**TASK TO CARRY OUT:** For the entries below, repeat exactly each line starting with the one that contains "Players spill bloody upon receiving damage" and going on through the one that contains "### Hydration Mechanics", and no others.

[Data extracted from a collection]
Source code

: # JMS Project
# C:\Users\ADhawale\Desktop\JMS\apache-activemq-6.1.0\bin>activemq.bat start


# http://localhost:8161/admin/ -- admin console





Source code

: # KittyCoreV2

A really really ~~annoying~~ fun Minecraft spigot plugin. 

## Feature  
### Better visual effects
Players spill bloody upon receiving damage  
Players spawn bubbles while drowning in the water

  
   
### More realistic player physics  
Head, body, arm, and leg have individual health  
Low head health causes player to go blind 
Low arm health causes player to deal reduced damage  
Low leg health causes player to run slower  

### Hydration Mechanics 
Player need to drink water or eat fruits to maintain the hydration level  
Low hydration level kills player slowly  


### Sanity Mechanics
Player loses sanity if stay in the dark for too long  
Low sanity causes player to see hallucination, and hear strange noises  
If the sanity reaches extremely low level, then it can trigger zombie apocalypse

**OUTPUT FOR THIS EXERCISE:**
Players spill bloody upon receiving damage  
Players spawn bubbles while drowning in the water

  
   
### More realistic player physics  
Head, body, arm, and leg have individual health  
Low head health causes player to go blind 
Low arm health causes player to deal reduced damage  
Low leg health causes player to run slower  

### Hydration Mechanics 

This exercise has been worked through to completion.